[Source data]
====================

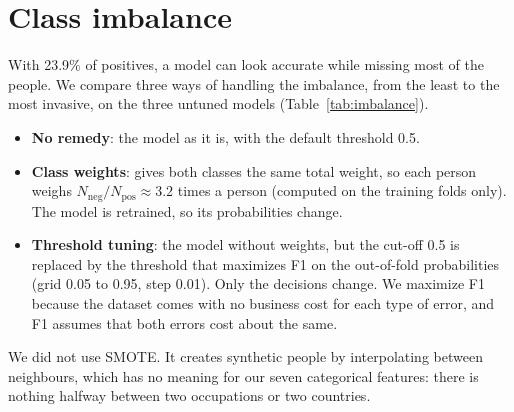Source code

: \section{Class imbalance}
\label{sec:imbalance}

With 23.9\% of positives, a model can look accurate while missing most of the
\pos{} people. We compare three ways of handling the imbalance, from the least
to the most invasive, on the three untuned models (Table~\ref{tab:imbalance}).
\begin{itemize}
  \item \textbf{No remedy}: the model as it is, with the default threshold 0.5.
  \item \textbf{Class weights}:  gives both
  classes the same total weight, so each \pos{} person weighs
  $N_{\text{neg}}/N_{\text{pos}} \approx 3.2$ times a \negc{} person (computed
  on the training folds only). The model is retrained, so its probabilities
  change.
  \item \textbf{Threshold tuning}: the model without weights, but the cut-off
  0.5 is replaced by the threshold that maximizes F1 on the out-of-fold
  probabilities (grid 0.05 to 0.95, step 0.01). Only the decisions change. We
  maximize F1 because the dataset comes with no business cost for each type of
  error, and F1 assumes that both errors cost about the same.
\end{itemize}
We did not use SMOTE. It creates synthetic people by interpolating between
neighbours, which has no meaning for our seven categorical features: there is
nothing halfway between two occupations or two countries.

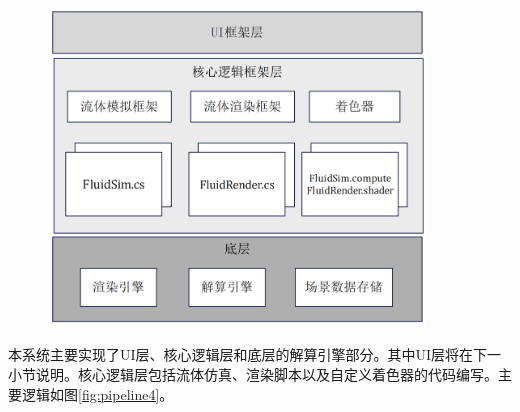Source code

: \begin{figure}[ht]
    \centering
    \includegraphics[width=10cm]{image/pipeline3.png}
    \label{fig:pipeline3}
\end{figure}

本系统主要实现了UI层、核心逻辑层和底层的解算引擎部分。其中UI层将在下一小节说明。核心逻辑层包括流体仿真、渲染脚本以及自定义着色器的代码编写。主要逻辑如图\ref{fig:pipeline4}。

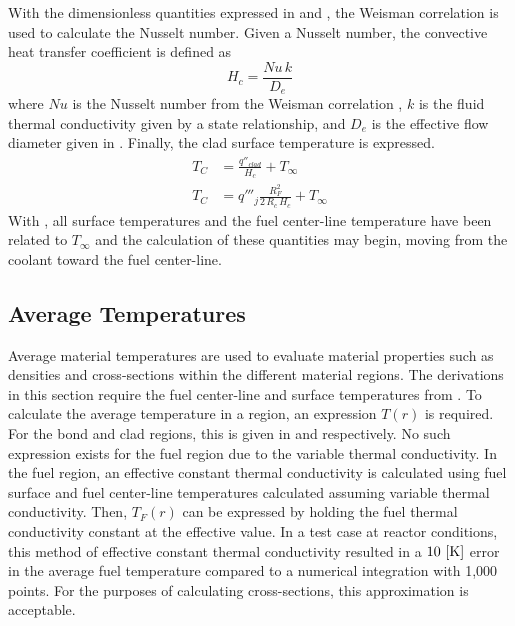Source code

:      With the dimensionless quantities expressed in  and
      , the Weisman correlation is used to calculate the Nusselt
      number. Given a Nusselt number, the convective heat transfer coefficient
      is defined as
      \begin{equation}
        \label{eq:hc}
        H_c = \frac{N\!u \, k}{D_e}
      \end{equation}
      where $Nu$ is the Nusselt number from the Weisman correlation
      , $k$ is the fluid thermal conductivity given by a state
      relationship, and $D_e$ is the effective flow diameter given in
      . Finally, the clad surface temperature is expressed.
      \begin{align}
        T_C &= \frac{q''_{clad}}{H_c} + T_{\infty} \\
        \label{eq:tc}
        T_C &= q'''_j \frac{R_F^2}{2\,R_c\,H_c} + T_{\infty}
      \end{align}
      With , all surface temperatures and the fuel center-line
      temperature have been related to $T_{\infty}$ and the calculation of these
      quantities may begin, moving from the coolant toward the fuel center-line.

  \subsection{Average Temperatures}
    \label{sec:average_temps}
    Average material temperatures are used to evaluate material properties such
    as densities and cross-sections within the different material regions. The
    derivations in this section require the fuel center-line and surface
    temperatures from . To calculate the average
    temperature in a region, an expression $T(r)$ is required. For the bond and
    clad regions, this is given in  and  respectively.
    No such expression exists for the fuel region due to the variable thermal
    conductivity. In the fuel region, an effective constant thermal conductivity
    is calculated using fuel surface and fuel center-line temperatures
    calculated assuming variable thermal conductivity. Then, $T_F(r)$ can be 
    expressed by holding the fuel thermal conductivity constant at the effective
    value. In a test case at reactor conditions, this method of effective 
    constant thermal conductivity resulted in a $10 \,\left[\text{{K}}\right]$ error in the 
    average fuel temperature compared to a numerical integration with 1,000
    points. For the purposes of calculating cross-sections, this approximation
    is acceptable.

====================

-- YOUR OBJECTIVE --
Looking at the data above, how many lines hold the word "such"? Respond with the number alone.

-- OUTPUT --
2